Falling Leaves Themes

Falling Leaves Themes

Honor and heritage are complex issues.

Because families are made of humans, and because humans often make serious mistakes, Adeline ends up with the short end of the stick. Mistreated by her stepmother, and neglected by her own father, Adeline must face the question of her heritage and find what honor means in a situation where she has been mistreated by the people she should feel honor toward.

Love is a remedy for the suffering of life.

At the end of the novel, shell-shocked by the drastic paradigm shifts of the new Chinese Communism, no doubt upset by the death of her father and step-mother, Adeline decides to visit her aunt on her death bed. Perhaps this represents a reciprocation of Aunt Baba's tender affection for Adeline. Naturally, the two have discovered that their love is a good response to suffering, even to death.

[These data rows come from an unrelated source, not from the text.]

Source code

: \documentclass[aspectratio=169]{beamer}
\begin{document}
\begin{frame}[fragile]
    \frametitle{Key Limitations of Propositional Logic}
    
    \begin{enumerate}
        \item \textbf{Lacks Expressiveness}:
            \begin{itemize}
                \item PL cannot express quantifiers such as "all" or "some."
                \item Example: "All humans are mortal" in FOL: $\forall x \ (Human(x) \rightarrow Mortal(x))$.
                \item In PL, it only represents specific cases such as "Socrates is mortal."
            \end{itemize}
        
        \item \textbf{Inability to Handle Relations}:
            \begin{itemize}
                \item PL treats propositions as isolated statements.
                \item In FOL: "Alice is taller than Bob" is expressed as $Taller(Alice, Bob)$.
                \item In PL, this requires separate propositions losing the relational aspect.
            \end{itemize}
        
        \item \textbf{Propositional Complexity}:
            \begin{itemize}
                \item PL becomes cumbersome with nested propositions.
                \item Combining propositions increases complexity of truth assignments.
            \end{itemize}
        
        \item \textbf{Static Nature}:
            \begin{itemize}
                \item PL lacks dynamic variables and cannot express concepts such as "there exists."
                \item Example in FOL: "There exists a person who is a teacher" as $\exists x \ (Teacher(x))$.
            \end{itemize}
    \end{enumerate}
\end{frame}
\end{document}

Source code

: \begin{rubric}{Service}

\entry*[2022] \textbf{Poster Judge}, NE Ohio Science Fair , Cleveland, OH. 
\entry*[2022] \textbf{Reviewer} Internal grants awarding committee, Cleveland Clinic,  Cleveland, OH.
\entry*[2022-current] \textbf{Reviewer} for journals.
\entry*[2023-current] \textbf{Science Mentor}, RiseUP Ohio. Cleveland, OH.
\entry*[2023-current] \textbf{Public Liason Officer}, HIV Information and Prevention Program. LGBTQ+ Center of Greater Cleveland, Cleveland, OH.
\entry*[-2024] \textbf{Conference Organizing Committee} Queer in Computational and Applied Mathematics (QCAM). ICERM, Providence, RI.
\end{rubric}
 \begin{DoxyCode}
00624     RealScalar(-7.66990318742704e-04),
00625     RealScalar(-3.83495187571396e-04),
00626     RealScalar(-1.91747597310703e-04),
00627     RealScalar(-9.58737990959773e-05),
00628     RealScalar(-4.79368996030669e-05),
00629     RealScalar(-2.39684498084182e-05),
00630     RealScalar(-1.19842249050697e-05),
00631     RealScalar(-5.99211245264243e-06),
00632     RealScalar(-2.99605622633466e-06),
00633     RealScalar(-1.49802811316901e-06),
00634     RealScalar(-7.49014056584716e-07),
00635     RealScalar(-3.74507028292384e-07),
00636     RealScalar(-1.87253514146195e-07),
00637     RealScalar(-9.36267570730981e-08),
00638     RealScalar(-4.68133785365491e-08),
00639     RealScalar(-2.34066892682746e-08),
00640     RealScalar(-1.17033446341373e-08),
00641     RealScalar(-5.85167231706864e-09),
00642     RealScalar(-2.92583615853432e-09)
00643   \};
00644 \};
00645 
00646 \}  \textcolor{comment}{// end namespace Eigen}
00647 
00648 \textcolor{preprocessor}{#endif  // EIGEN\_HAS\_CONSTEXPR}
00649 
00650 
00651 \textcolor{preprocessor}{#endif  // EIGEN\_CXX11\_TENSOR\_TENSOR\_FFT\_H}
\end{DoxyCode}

Mistreatment is often hard to see.

Even abusive parents usually have a strong ethical code, meaning that in order to take out their suffering on their children, they must sometimes hide their vicious intends. This is shown by Adeline's father and step mother. The step mother treats the daughter with a quiet rejection. The father treats Adeline as if she died with her mother, his first wife. And yet, neither parent physically assaults the daughter, and perhaps the family even feels as though everything is fine on the surface, but her father's decision to leave her out of the will is obvious. They did not love Adeline, and the question she is left with is what to do with that knowledge. Her choice is to practice love where she can, and to hope for peace and restoration.